SSH <net_id>@argo-comp1 OR SSH <ned_id>@argo-comp2

  1. Set up environment -- install keypoint_moseq env through pip, not conda (buggy) https://keypoint-moseq.readthedocs.io/en/latest/install.html

  2. (some is this is a part of Part 1) Pull from github and in the keypoint_moseq Conda env, do the following: -- keypoint-moseq https://github.com/dattalab/keypoint-moseq

    cd keypoint_moseq pip install keypoint-moseq -- jax-moseq https://github.com/dattalab/jax-moseq.git cd jax-moseq git checkout dev pip install .

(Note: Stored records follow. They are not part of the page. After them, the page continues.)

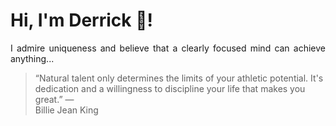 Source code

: # Hi, I'm Derrick 👋!
<p align="justify">I admire uniqueness and believe that a clearly focused mind can achieve anything...</p> 
<!-- #quote-start -->
<blockquote>&ldquo;Natural talent only determines the limits of your athletic potential. It's dedication and a willingness to discipline your life that makes you great.&rdquo; &mdash; <footer>Billie Jean King</footer></blockquote>
<!-- #quote-end -->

  3. Run 1_keypoint_moseq_model.ipynb file, takes around ~2 hours to run for 1 one-hour video h5 file -- this file was written with help from here https://keypoint-moseq.readthedocs.io/en/latest/modeling.html (use this to understand commands or change something) -- computer must be left on -- if it sleeps or shuts down, you lose remote connection and code stops running -- only run unfiltered h5 files (otherwise messes with skeleton in config.yml & data size). The data NEEDS edge information. -- videos and associated h5 files must have the same name, just diff. extension (.mp4 and .h5) in video_dir -- noise calibration step doesn't work in jupyter notebooks (even with VS code), must be run in jupyter lab (can safely be skipped if needed) -- may run into GPU memory issues when fitting model - check the GPU's status with "nvidia-smi" in terminal before running any long code -- can also check memory usage by running "nvidia-smi --query-gpu=memory.used,memory.total --format=csv" in terminal (more simplified output) -- if you update the skeleton, or change use_bodyparts in the config.yml file, then you need to rerun the PCA

  4. Run 2_keypoint_moseq_stats.ipynb file. -- more info to be added -- you should still be able to get all the plots you need if you don't have two groups (control and case) -- you'll still get errors, but the plots will be there.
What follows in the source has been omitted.